Yang Yixin, Pan Jinshan, Peng Zhongzheng, Du Xiaoyu, Tao Zhulin, Tang Jinhui
IEEE Trans Pattern Anal Mach Intell. 2024 Aug;46(8):5612-5624. doi: 10.1109/TPAMI.2024.3370920. Epub 2024 Jul 2.
How to effectively explore the colors of exemplars and propagate them to colorize each frame is vital for exemplar-based video colorization. In this article, we present a BiSTNet to explore colors of exemplars and utilize them to help video colorization by a bidirectional temporal feature fusion with the guidance of semantic image prior. We first establish the semantic correspondence between each frame and the exemplars in deep feature space to explore color information from exemplars. Then, we develop a simple yet effective bidirectional temporal feature fusion module to propagate the colors of exemplars into each frame and avoid inaccurate alignment. We note that there usually exist color-bleeding artifacts around the boundaries of important objects in videos. To overcome this problem, we develop a mixed expert block to extract semantic information for modeling the object boundaries of frames so that the semantic image prior can better guide the colorization process. In addition, we develop a multi-scale refinement block to progressively colorize frames in a coarse-to-fine manner. Extensive experimental results demonstrate that the proposed BiSTNet performs favorably against state-of-the-art methods on the benchmark datasets and real-world scenes. Moreover, the BiSTNet obtains one champion in NTIRE 2023 video colorization challenge (Kang et al. 2023).

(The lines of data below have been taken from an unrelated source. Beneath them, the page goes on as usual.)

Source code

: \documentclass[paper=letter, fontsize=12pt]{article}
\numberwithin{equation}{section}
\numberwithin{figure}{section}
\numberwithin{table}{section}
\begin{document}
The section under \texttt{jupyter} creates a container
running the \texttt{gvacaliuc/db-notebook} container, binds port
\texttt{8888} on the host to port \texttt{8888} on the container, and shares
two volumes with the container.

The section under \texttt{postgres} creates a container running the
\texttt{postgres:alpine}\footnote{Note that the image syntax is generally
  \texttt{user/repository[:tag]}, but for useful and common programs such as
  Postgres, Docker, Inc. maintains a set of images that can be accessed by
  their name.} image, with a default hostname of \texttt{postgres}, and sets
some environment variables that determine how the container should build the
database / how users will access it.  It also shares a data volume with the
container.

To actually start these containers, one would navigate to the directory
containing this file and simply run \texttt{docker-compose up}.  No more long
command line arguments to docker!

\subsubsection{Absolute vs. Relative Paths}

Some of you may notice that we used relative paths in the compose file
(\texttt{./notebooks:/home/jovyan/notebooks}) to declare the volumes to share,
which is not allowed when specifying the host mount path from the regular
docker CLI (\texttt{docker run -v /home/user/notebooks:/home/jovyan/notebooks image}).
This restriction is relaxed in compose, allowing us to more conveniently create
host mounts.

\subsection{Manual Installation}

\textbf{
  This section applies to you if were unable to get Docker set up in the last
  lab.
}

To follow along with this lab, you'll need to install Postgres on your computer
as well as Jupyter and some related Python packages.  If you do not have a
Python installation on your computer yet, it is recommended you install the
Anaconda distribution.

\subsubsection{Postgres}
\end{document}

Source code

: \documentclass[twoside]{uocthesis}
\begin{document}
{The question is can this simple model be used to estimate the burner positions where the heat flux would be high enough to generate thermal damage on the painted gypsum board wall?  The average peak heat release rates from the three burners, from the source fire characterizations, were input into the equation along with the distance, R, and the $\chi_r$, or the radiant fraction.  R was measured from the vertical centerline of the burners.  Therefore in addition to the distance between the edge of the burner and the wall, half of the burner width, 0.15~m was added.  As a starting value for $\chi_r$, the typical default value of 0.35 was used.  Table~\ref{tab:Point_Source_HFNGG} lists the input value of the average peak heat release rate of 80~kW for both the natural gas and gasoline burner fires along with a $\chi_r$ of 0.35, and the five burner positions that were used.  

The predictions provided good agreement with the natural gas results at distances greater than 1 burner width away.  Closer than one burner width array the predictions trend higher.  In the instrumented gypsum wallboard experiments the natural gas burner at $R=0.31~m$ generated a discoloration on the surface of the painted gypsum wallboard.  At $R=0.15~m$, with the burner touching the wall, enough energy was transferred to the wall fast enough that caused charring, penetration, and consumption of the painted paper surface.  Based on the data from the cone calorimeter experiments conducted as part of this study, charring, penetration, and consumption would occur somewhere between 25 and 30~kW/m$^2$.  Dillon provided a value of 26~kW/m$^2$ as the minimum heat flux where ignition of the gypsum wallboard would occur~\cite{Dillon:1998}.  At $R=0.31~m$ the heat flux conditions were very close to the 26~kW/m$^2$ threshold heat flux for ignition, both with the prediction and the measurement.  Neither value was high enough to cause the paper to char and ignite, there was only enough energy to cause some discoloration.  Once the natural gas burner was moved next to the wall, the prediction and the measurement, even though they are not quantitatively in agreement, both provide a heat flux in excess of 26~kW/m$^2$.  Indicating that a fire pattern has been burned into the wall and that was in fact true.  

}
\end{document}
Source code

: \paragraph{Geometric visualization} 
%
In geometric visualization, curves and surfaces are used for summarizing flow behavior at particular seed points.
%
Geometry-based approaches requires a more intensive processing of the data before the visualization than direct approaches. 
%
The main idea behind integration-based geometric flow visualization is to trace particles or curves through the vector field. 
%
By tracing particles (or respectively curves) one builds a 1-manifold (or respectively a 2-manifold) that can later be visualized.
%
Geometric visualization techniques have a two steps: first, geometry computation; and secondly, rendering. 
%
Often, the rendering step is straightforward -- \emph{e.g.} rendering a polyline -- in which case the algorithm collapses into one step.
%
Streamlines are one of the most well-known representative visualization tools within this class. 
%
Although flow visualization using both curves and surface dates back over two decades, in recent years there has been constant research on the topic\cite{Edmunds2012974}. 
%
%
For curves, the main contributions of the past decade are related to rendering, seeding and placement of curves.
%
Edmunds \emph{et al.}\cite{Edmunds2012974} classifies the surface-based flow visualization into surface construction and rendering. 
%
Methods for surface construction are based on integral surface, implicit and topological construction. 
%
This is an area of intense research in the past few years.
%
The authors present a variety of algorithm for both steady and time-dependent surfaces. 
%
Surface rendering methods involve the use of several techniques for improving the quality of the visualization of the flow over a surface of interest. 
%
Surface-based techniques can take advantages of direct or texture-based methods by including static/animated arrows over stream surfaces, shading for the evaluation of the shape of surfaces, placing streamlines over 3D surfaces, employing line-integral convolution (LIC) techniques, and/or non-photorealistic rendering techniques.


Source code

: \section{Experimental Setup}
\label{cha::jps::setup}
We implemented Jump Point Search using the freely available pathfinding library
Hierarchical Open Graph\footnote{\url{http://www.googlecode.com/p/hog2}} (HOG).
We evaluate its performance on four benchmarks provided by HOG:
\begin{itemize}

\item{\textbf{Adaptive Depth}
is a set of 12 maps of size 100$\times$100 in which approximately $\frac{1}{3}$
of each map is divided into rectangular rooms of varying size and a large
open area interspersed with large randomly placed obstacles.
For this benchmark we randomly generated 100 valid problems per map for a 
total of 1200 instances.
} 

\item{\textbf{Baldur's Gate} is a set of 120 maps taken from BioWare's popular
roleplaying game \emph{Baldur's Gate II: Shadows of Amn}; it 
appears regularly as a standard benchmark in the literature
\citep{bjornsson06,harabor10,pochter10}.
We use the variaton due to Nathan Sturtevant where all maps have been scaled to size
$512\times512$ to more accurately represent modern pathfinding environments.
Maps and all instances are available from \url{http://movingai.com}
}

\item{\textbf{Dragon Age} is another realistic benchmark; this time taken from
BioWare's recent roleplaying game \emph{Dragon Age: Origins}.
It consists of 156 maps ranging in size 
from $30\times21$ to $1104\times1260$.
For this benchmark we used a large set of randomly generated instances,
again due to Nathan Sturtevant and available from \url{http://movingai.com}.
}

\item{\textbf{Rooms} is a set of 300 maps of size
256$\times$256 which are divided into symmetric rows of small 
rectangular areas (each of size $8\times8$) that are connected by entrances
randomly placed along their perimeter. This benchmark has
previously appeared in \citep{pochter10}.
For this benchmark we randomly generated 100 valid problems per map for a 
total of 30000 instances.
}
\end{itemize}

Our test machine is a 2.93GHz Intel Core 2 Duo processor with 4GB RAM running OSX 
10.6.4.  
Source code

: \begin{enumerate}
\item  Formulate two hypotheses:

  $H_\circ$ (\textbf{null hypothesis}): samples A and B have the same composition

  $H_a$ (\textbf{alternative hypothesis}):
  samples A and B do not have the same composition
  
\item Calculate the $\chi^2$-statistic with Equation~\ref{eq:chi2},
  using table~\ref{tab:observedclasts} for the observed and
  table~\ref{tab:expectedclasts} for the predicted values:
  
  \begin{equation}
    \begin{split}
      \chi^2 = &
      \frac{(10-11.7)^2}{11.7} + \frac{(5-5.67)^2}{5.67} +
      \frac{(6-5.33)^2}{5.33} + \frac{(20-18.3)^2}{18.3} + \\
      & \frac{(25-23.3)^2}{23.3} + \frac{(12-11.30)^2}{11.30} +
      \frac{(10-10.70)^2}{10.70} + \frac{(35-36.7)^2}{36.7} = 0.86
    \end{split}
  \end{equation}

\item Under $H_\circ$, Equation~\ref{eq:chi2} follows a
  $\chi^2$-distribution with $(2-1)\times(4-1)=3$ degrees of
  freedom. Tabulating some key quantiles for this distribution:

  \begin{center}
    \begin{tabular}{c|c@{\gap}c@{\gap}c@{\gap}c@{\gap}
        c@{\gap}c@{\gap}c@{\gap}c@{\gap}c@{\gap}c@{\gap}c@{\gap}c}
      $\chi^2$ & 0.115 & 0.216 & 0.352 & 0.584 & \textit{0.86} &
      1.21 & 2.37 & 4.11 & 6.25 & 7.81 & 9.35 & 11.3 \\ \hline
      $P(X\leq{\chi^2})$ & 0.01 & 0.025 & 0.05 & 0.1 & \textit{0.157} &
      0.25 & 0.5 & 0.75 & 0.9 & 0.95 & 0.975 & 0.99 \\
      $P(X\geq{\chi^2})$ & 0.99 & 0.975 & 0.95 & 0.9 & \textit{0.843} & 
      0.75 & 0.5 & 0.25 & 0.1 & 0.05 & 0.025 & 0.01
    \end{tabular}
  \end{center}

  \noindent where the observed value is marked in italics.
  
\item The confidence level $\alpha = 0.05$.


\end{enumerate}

如何有效地探索样本的颜色并将其传播以对每个帧进行着色,对于基于样本的视频着色至关重要。在本文中,我们提出了一种双向时空网络(BiSTNet)来探索样本的颜色,并在语义图像先验的指导下通过双向时空特征融合利用这些颜色来帮助视频着色。我们首先在深度特征空间中建立每个帧与样本之间的语义对应关系,以从样本中探索颜色信息。然后,我们开发了一个简单而有效的双向时空特征融合模块,将样本的颜色传播到每个帧中,并避免不准确的对齐。我们注意到,视频中重要物体的边界周围通常存在颜色渗漏伪影。为了克服这个问题,我们开发了一个混合专家模块来提取语义信息,以对帧的物体边界进行建模,从而使语义图像先验能够更好地指导着色过程。此外,我们开发了一个多尺度细化模块,以从粗到细的方式逐步对帧进行着色。大量实验结果表明,所提出的BiSTNet在基准数据集和真实场景上优于现有方法。此外,BiSTNet在NTIRE 2023视频着色挑战赛中获得了一个冠军(Kang等人,2023年)。